Brief online interventions that instill a “growth mindset” and a sense of purpose can improve learning, especially for struggling students.
These interventions could potentially reach vast numbers of students at low cost.
“Two interventions, each lasting about 45 minutes and delivered online, raised achievement in a large and diverse group of underperforming students over an academic semester,” writes Gregory Walton, an assistant professor of psychology at Stanford University, along with his colleagues.
More than a million high school students drop out every year, unprepared for either college or the workforce, according to the article in the journal of Psychological Science. Often the cause is underperformance.
In the United States, a debate exists over how to raise student achievement, especially among those who struggle in the classroom. Attempts at educational reforms such as teacher training, school restructuring, and curricular changes have yielded mixed success and high costs, according to the study.
Now, the researchers say that it may be possible, through brief, online interventions, to improve not only the academic achievement of vast numbers of students but their future lives as well—at extremely affordable costs. The key is the mindset of the students.
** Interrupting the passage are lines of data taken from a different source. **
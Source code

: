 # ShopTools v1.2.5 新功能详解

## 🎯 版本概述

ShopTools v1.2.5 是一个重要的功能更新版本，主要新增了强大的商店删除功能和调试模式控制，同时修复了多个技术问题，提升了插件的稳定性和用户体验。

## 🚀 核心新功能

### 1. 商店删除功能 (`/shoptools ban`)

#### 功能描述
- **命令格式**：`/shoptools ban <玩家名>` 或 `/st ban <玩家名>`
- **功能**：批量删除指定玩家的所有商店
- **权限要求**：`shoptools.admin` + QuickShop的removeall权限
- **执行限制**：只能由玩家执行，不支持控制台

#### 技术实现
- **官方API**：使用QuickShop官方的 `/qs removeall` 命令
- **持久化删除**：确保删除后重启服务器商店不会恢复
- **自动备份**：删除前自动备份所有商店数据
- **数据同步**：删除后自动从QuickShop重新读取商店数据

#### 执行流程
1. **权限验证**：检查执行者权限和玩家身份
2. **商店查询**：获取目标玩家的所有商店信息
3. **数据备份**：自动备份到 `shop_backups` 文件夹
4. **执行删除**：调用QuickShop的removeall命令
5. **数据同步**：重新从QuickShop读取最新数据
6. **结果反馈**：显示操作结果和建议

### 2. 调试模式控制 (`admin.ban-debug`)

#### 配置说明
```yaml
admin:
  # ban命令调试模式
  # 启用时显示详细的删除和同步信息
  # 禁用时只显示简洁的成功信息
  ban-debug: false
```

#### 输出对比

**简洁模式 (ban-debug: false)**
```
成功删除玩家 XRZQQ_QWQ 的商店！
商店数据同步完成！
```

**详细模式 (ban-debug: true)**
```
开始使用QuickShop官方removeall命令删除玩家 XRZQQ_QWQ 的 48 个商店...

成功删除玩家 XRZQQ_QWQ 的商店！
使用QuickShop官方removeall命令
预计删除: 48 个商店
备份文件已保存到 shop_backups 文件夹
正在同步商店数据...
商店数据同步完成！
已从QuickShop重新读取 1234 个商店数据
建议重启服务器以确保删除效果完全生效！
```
In their study, the researchers explored the impact of two types of online interventions on 1,594 students in 13 high schools.
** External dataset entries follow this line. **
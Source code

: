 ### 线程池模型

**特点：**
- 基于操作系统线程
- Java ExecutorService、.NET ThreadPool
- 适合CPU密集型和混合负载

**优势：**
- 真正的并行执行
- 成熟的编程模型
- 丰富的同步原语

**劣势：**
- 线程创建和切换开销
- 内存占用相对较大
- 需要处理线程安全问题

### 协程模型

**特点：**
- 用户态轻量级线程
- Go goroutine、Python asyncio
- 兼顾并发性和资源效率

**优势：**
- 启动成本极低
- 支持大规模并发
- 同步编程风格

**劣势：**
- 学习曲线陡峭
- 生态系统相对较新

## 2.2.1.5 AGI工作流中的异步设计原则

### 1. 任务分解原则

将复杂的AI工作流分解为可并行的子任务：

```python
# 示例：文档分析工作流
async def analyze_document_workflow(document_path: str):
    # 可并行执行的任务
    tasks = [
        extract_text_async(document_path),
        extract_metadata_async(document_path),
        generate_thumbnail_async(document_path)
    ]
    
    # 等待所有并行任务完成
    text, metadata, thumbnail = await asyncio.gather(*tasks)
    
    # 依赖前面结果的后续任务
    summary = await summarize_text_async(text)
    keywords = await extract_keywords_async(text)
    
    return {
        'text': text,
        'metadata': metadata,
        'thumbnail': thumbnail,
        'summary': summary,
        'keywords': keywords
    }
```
One intervention involved the development of a “growth mindset” and the other a “sense of purpose.”
Students with a growth mindset believe that intelligence can be developed, as opposed to those with a “fixed” mindset who believe that people are born with a certain amount of intelligence, the researchers say.
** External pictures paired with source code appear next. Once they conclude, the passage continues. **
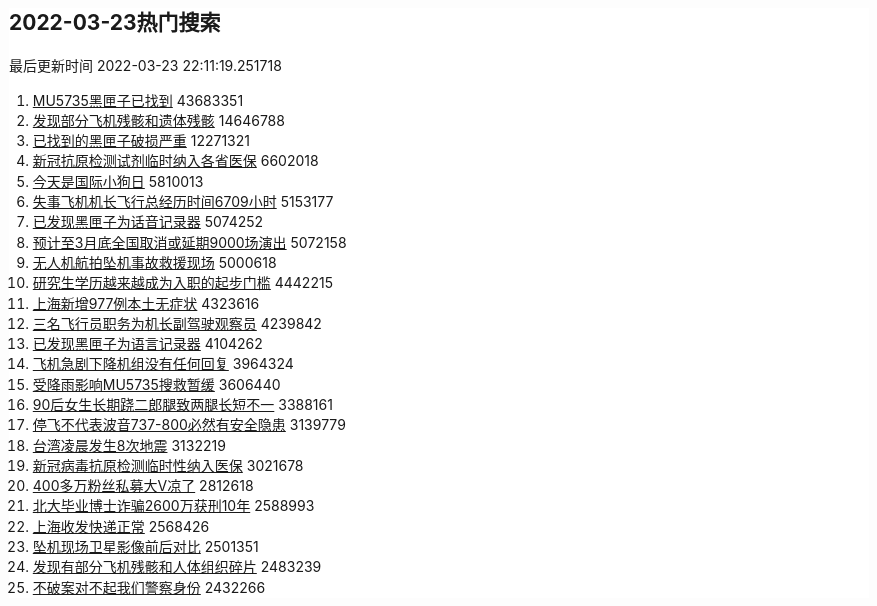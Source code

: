 ## 2022-03-23热门搜索 
最后更新时间 2022-03-23 22:11:19.251718 
1. [MU5735黑匣子已找到](https://s.weibo.com/weibo?q=MU5735%E9%BB%91%E5%8C%A3%E5%AD%90%E5%B7%B2%E6%89%BE%E5%88%B0&Refer=top) 43683351
1. [发现部分飞机残骸和遗体残骸](https://s.weibo.com/weibo?q=%23%E5%8F%91%E7%8E%B0%E9%83%A8%E5%88%86%E9%A3%9E%E6%9C%BA%E6%AE%8B%E9%AA%B8%E5%92%8C%E9%81%97%E4%BD%93%E6%AE%8B%E9%AA%B8%23&Refer=top) 14646788
1. [已找到的黑匣子破损严重](https://s.weibo.com/weibo?q=%23%E5%B7%B2%E6%89%BE%E5%88%B0%E7%9A%84%E9%BB%91%E5%8C%A3%E5%AD%90%E7%A0%B4%E6%8D%9F%E4%B8%A5%E9%87%8D%23&Refer=top) 12271321
1. [新冠抗原检测试剂临时纳入各省医保](https://s.weibo.com/weibo?q=%23%E6%96%B0%E5%86%A0%E6%8A%97%E5%8E%9F%E6%A3%80%E6%B5%8B%E8%AF%95%E5%89%82%E4%B8%B4%E6%97%B6%E7%BA%B3%E5%85%A5%E5%90%84%E7%9C%81%E5%8C%BB%E4%BF%9D%23&Refer=top) 6602018
1. [今天是国际小狗日](https://s.weibo.com/weibo?q=%23%E4%BB%8A%E5%A4%A9%E6%98%AF%E5%9B%BD%E9%99%85%E5%B0%8F%E7%8B%97%E6%97%A5%23&Refer=top) 5810013
1. [失事飞机机长飞行总经历时间6709小时](https://s.weibo.com/weibo?q=%23%E5%A4%B1%E4%BA%8B%E9%A3%9E%E6%9C%BA%E6%9C%BA%E9%95%BF%E9%A3%9E%E8%A1%8C%E6%80%BB%E7%BB%8F%E5%8E%86%E6%97%B6%E9%97%B46709%E5%B0%8F%E6%97%B6%23&Refer=top) 5153177
1. [已发现黑匣子为话音记录器](https://s.weibo.com/weibo?q=%23%E5%B7%B2%E5%8F%91%E7%8E%B0%E9%BB%91%E5%8C%A3%E5%AD%90%E4%B8%BA%E8%AF%9D%E9%9F%B3%E8%AE%B0%E5%BD%95%E5%99%A8%23&Refer=top) 5074252
1. [预计至3月底全国取消或延期9000场演出](https://s.weibo.com/weibo?q=%23%E9%A2%84%E8%AE%A1%E8%87%B33%E6%9C%88%E5%BA%95%E5%85%A8%E5%9B%BD%E5%8F%96%E6%B6%88%E6%88%96%E5%BB%B6%E6%9C%9F9000%E5%9C%BA%E6%BC%94%E5%87%BA%23&Refer=top) 5072158
1. [无人机航拍坠机事故救援现场](https://s.weibo.com/weibo?q=%23%E6%97%A0%E4%BA%BA%E6%9C%BA%E8%88%AA%E6%8B%8D%E5%9D%A0%E6%9C%BA%E4%BA%8B%E6%95%85%E6%95%91%E6%8F%B4%E7%8E%B0%E5%9C%BA%23&Refer=top) 5000618
1. [研究生学历越来越成为入职的起步门槛](https://s.weibo.com/weibo?q=%23%E7%A0%94%E7%A9%B6%E7%94%9F%E5%AD%A6%E5%8E%86%E8%B6%8A%E6%9D%A5%E8%B6%8A%E6%88%90%E4%B8%BA%E5%85%A5%E8%81%8C%E7%9A%84%E8%B5%B7%E6%AD%A5%E9%97%A8%E6%A7%9B%23&Refer=top) 4442215
1. [上海新增977例本土无症状](https://s.weibo.com/weibo?q=%23%E4%B8%8A%E6%B5%B7%E6%96%B0%E5%A2%9E977%E4%BE%8B%E6%9C%AC%E5%9C%9F%E6%97%A0%E7%97%87%E7%8A%B6%23&Refer=top) 4323616
1. [三名飞行员职务为机长副驾驶观察员](https://s.weibo.com/weibo?q=%E4%B8%89%E5%90%8D%E9%A3%9E%E8%A1%8C%E5%91%98%E8%81%8C%E5%8A%A1%E4%B8%BA%E6%9C%BA%E9%95%BF%E5%89%AF%E9%A9%BE%E9%A9%B6%E8%A7%82%E5%AF%9F%E5%91%98&Refer=top) 4239842
1. [已发现黑匣子为语言记录器](https://s.weibo.com/weibo?q=%23%E5%B7%B2%E5%8F%91%E7%8E%B0%E9%BB%91%E5%8C%A3%E5%AD%90%E4%B8%BA%E8%AF%AD%E8%A8%80%E8%AE%B0%E5%BD%95%E5%99%A8%23&Refer=top) 4104262
1. [飞机急剧下降机组没有任何回复](https://s.weibo.com/weibo?q=%23%E9%A3%9E%E6%9C%BA%E6%80%A5%E5%89%A7%E4%B8%8B%E9%99%8D%E6%9C%BA%E7%BB%84%E6%B2%A1%E6%9C%89%E4%BB%BB%E4%BD%95%E5%9B%9E%E5%A4%8D%23&Refer=top) 3964324
1. [受降雨影响MU5735搜救暂缓](https://s.weibo.com/weibo?q=%23%E5%8F%97%E9%99%8D%E9%9B%A8%E5%BD%B1%E5%93%8DMU5735%E6%90%9C%E6%95%91%E6%9A%82%E7%BC%93%23&Refer=top) 3606440
1. [90后女生长期跷二郎腿致两腿长短不一](https://s.weibo.com/weibo?q=%2390%E5%90%8E%E5%A5%B3%E7%94%9F%E9%95%BF%E6%9C%9F%E8%B7%B7%E4%BA%8C%E9%83%8E%E8%85%BF%E8%87%B4%E4%B8%A4%E8%85%BF%E9%95%BF%E7%9F%AD%E4%B8%8D%E4%B8%80%23&Refer=top) 3388161
1. [停飞不代表波音737-800必然有安全隐患](https://s.weibo.com/weibo?q=%23%E5%81%9C%E9%A3%9E%E4%B8%8D%E4%BB%A3%E8%A1%A8%E6%B3%A2%E9%9F%B3737-800%E5%BF%85%E7%84%B6%E6%9C%89%E5%AE%89%E5%85%A8%E9%9A%90%E6%82%A3%23&Refer=top) 3139779
1. [台湾凌晨发生8次地震](https://s.weibo.com/weibo?q=%23%E5%8F%B0%E6%B9%BE%E5%87%8C%E6%99%A8%E5%8F%91%E7%94%9F8%E6%AC%A1%E5%9C%B0%E9%9C%87%23&Refer=top) 3132219
1. [新冠病毒抗原检测临时性纳入医保](https://s.weibo.com/weibo?q=%23%E6%96%B0%E5%86%A0%E7%97%85%E6%AF%92%E6%8A%97%E5%8E%9F%E6%A3%80%E6%B5%8B%E4%B8%B4%E6%97%B6%E6%80%A7%E7%BA%B3%E5%85%A5%E5%8C%BB%E4%BF%9D%23&Refer=top) 3021678
1. [400多万粉丝私募大V凉了](https://s.weibo.com/weibo?q=%23400%E5%A4%9A%E4%B8%87%E7%B2%89%E4%B8%9D%E7%A7%81%E5%8B%9F%E5%A4%A7V%E5%87%89%E4%BA%86%23&Refer=top) 2812618
1. [北大毕业博士诈骗2600万获刑10年](https://s.weibo.com/weibo?q=%23%E5%8C%97%E5%A4%A7%E6%AF%95%E4%B8%9A%E5%8D%9A%E5%A3%AB%E8%AF%88%E9%AA%972600%E4%B8%87%E8%8E%B7%E5%88%9110%E5%B9%B4%23&Refer=top) 2588993
1. [上海收发快递正常](https://s.weibo.com/weibo?q=%23%E4%B8%8A%E6%B5%B7%E6%94%B6%E5%8F%91%E5%BF%AB%E9%80%92%E6%AD%A3%E5%B8%B8%23&Refer=top) 2568426
1. [坠机现场卫星影像前后对比](https://s.weibo.com/weibo?q=%23%E5%9D%A0%E6%9C%BA%E7%8E%B0%E5%9C%BA%E5%8D%AB%E6%98%9F%E5%BD%B1%E5%83%8F%E5%89%8D%E5%90%8E%E5%AF%B9%E6%AF%94%23&Refer=top) 2501351
1. [发现有部分飞机残骸和人体组织碎片](https://s.weibo.com/weibo?q=%23%E5%8F%91%E7%8E%B0%E6%9C%89%E9%83%A8%E5%88%86%E9%A3%9E%E6%9C%BA%E6%AE%8B%E9%AA%B8%E5%92%8C%E4%BA%BA%E4%BD%93%E7%BB%84%E7%BB%87%E7%A2%8E%E7%89%87%23&Refer=top) 2483239
1. [不破案对不起我们警察身份](https://s.weibo.com/weibo?q=%E4%B8%8D%E7%A0%B4%E6%A1%88%E5%AF%B9%E4%B8%8D%E8%B5%B7%E6%88%91%E4%BB%AC%E8%AD%A6%E5%AF%9F%E8%BA%AB%E4%BB%BD&Refer=top) 2432266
The sense-of-purpose intervention was designed to help students articulate how schoolwork could help them accomplish meaningful life goals.
Both interventions aimed at helping students, especially poor performers, believe they can learn and grow and achieve purpose in life.
The research measured changes in students’s grades in core academic subjects. The results show that among students at risk for dropping out (one-third of the sample), both interventions raised grade-point-averages and increased the rate at which the students performed satisfactorily in each course by 6.4 percentage points.
“The findings suggest the possibility that brief, Internet-based activities like the ones we tested could be used to improve learning outcomes for hundreds of thousands or even millions of students around the country at an extremely low cost,” says David Paunesku, a behavioral scientist and lead author of the paper.
Struggle as Opportunity
Paunesku explains that growth mindset interventions help show students that their intelligence can grow when they work hard on challenging tasks. From this view, struggle is an opportunity to learn, not a sign of weakness or failure.
For example, one of the growth mindset exercises had students read an article describing the brain’s ability to grow and even reorganize itself as a consequence of hard work and astute academic strategies. The goal was to tell students they have the potential to become more intelligent through study and practice, and that scholarly setbacks do not indicate limited potential.
In the sense-of-purpose interventions, students were asked to write about how they wished the world could be a better place. They read stories about how doing well in school can help students make a positive impact on the world. And finally, students were asked to think about their own goals and how school could help them achieve those objectives.
“If our short, Web-based activities can help students see school as a place where they can grow their abilities and become the kind of person they want to be, and if that change in perspective makes students more motivated and successful, then it seems likely that there are many opportunities in the classroom to send these messages to better engage students,” says Paunesku.
While many studies tout the power of psychological interventions to boost academic performance, few demonstrate how they could be used in a practical sense in real schools, according to the Stanford researchers. Much past research was tested on a one-time basis with far greater researcher involvement and control than would be feasible in a large-scale implementation.
Now, the new research shows that growth mindset and sense-of-purpose interventions can be scaled to virtually unlimited numbers of students at low cost, Paunesku says.
Coauthors of the study include additional psychology researchers at Stanford University and University of Texas at Austin.